What is required -> Start to finish, print the data below exactly, without the images.

Provided records ->
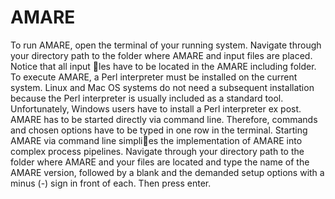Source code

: # AMARE
To run AMARE, open the terminal of your running system. Navigate through your
directory path to the folder where AMARE and input files are placed. Notice that all
input les have to be located in the AMARE including folder. To execute AMARE, a
Perl interpreter must be installed on the current system. Linux and Mac OS systems do
not need a subsequent installation because the Perl interpreter is usually included as a
standard tool. Unfortunately, Windows users have to install a Perl interpreter ex post.
AMARE has to be started directly via command line. Therefore, commands and chosen
options have to be typed in one row in the terminal. Starting AMARE via command
line simplies the implementation of AMARE into complex process pipelines. Navigate
through your directory path to the folder where AMARE and your files are located and
type the name of the AMARE version, followed by a blank and the demanded setup
options with a minus (-) sign in front of each. Then press enter.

Output ->
Source code

: # AMARE
To run AMARE, open the terminal of your running system. Navigate through your
directory path to the folder where AMARE and input files are placed. Notice that all
input les have to be located in the AMARE including folder. To execute AMARE, a
Perl interpreter must be installed on the current system. Linux and Mac OS systems do
not need a subsequent installation because the Perl interpreter is usually included as a
standard tool. Unfortunately, Windows users have to install a Perl interpreter ex post.
AMARE has to be started directly via command line. Therefore, commands and chosen
options have to be typed in one row in the terminal. Starting AMARE via command
line simplies the implementation of AMARE into complex process pipelines. Navigate
through your directory path to the folder where AMARE and your files are located and
type the name of the AMARE version, followed by a blank and the demanded setup
options with a minus (-) sign in front of each. Then press enter.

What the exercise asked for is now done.